══ Material provided
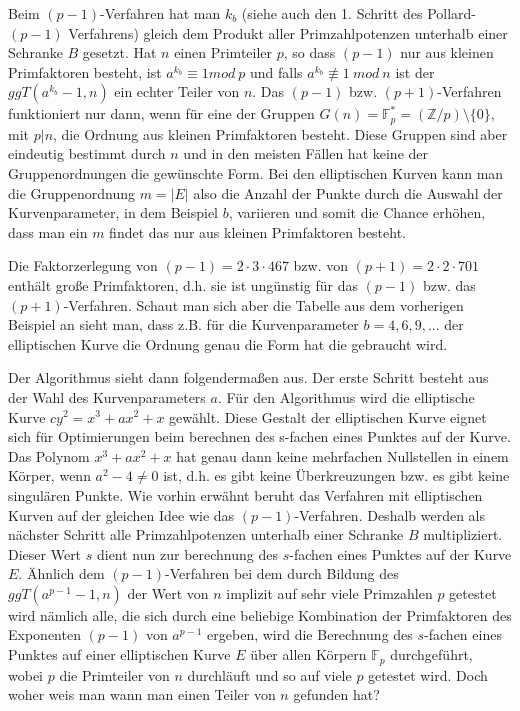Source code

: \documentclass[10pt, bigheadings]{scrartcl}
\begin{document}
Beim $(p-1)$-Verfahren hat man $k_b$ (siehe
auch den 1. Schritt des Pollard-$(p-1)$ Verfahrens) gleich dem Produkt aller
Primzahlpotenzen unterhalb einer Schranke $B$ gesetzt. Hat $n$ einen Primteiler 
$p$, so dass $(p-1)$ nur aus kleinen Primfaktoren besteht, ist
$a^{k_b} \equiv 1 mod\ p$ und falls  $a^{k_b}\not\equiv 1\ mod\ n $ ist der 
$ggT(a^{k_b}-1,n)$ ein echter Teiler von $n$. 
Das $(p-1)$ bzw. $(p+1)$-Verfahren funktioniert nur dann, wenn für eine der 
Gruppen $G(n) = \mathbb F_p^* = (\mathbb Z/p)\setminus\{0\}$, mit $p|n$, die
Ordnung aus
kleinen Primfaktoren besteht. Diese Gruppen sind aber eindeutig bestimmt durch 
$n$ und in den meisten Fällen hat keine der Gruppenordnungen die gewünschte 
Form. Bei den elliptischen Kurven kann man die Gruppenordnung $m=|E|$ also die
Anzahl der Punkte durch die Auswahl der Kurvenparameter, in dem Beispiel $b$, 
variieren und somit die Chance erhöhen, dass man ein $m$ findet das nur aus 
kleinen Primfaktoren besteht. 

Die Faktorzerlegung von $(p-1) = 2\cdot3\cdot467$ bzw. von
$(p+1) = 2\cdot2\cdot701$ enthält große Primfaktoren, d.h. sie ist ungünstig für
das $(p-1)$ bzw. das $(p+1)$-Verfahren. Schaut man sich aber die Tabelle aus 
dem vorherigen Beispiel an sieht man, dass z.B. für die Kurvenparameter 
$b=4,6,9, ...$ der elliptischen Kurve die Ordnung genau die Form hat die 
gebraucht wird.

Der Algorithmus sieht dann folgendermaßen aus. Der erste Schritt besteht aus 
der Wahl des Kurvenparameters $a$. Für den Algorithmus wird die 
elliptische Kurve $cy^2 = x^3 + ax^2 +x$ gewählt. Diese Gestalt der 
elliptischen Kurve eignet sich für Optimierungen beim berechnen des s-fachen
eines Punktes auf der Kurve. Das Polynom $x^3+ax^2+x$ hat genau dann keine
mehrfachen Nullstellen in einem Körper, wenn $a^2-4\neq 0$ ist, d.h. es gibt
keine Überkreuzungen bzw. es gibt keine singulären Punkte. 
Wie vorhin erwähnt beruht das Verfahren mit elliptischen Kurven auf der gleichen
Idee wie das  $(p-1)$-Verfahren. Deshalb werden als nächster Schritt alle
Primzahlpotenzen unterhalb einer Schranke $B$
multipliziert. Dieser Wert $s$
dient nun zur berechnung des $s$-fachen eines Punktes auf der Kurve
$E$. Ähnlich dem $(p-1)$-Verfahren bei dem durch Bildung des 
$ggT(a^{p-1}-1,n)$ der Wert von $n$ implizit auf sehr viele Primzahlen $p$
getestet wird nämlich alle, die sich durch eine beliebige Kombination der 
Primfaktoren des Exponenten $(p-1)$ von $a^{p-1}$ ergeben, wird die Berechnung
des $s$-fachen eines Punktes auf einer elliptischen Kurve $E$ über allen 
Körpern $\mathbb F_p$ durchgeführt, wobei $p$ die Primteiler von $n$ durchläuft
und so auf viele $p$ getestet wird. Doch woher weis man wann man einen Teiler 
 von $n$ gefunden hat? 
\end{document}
════
◆ **Exercise**
The entries are to be printed exactly as written; the pictures are to be left out.

◆ **Reply**
Source code

: \documentclass[10pt, bigheadings]{scrartcl}
\begin{document}
Beim $(p-1)$-Verfahren hat man $k_b$ (siehe
auch den 1. Schritt des Pollard-$(p-1)$ Verfahrens) gleich dem Produkt aller
Primzahlpotenzen unterhalb einer Schranke $B$ gesetzt. Hat $n$ einen Primteiler 
$p$, so dass $(p-1)$ nur aus kleinen Primfaktoren besteht, ist
$a^{k_b} \equiv 1 mod\ p$ und falls  $a^{k_b}\not\equiv 1\ mod\ n $ ist der 
$ggT(a^{k_b}-1,n)$ ein echter Teiler von $n$. 
Das $(p-1)$ bzw. $(p+1)$-Verfahren funktioniert nur dann, wenn für eine der 
Gruppen $G(n) = \mathbb F_p^* = (\mathbb Z/p)\setminus\{0\}$, mit $p|n$, die
Ordnung aus
kleinen Primfaktoren besteht. Diese Gruppen sind aber eindeutig bestimmt durch 
$n$ und in den meisten Fällen hat keine der Gruppenordnungen die gewünschte 
Form. Bei den elliptischen Kurven kann man die Gruppenordnung $m=|E|$ also die
Anzahl der Punkte durch die Auswahl der Kurvenparameter, in dem Beispiel $b$, 
variieren und somit die Chance erhöhen, dass man ein $m$ findet das nur aus 
kleinen Primfaktoren besteht. 

Die Faktorzerlegung von $(p-1) = 2\cdot3\cdot467$ bzw. von
$(p+1) = 2\cdot2\cdot701$ enthält große Primfaktoren, d.h. sie ist ungünstig für
das $(p-1)$ bzw. das $(p+1)$-Verfahren. Schaut man sich aber die Tabelle aus 
dem vorherigen Beispiel an sieht man, dass z.B. für die Kurvenparameter 
$b=4,6,9, ...$ der elliptischen Kurve die Ordnung genau die Form hat die 
gebraucht wird.

Der Algorithmus sieht dann folgendermaßen aus. Der erste Schritt besteht aus 
der Wahl des Kurvenparameters $a$. Für den Algorithmus wird die 
elliptische Kurve $cy^2 = x^3 + ax^2 +x$ gewählt. Diese Gestalt der 
elliptischen Kurve eignet sich für Optimierungen beim berechnen des s-fachen
eines Punktes auf der Kurve. Das Polynom $x^3+ax^2+x$ hat genau dann keine
mehrfachen Nullstellen in einem Körper, wenn $a^2-4\neq 0$ ist, d.h. es gibt
keine Überkreuzungen bzw. es gibt keine singulären Punkte. 
Wie vorhin erwähnt beruht das Verfahren mit elliptischen Kurven auf der gleichen
Idee wie das  $(p-1)$-Verfahren. Deshalb werden als nächster Schritt alle
Primzahlpotenzen unterhalb einer Schranke $B$
multipliziert. Dieser Wert $s$
dient nun zur berechnung des $s$-fachen eines Punktes auf der Kurve
$E$. Ähnlich dem $(p-1)$-Verfahren bei dem durch Bildung des 
$ggT(a^{p-1}-1,n)$ der Wert von $n$ implizit auf sehr viele Primzahlen $p$
getestet wird nämlich alle, die sich durch eine beliebige Kombination der 
Primfaktoren des Exponenten $(p-1)$ von $a^{p-1}$ ergeben, wird die Berechnung
des $s$-fachen eines Punktes auf einer elliptischen Kurve $E$ über allen 
Körpern $\mathbb F_p$ durchgeführt, wobei $p$ die Primteiler von $n$ durchläuft
und so auf viele $p$ getestet wird. Doch woher weis man wann man einen Teiler 
 von $n$ gefunden hat? 
\end{document}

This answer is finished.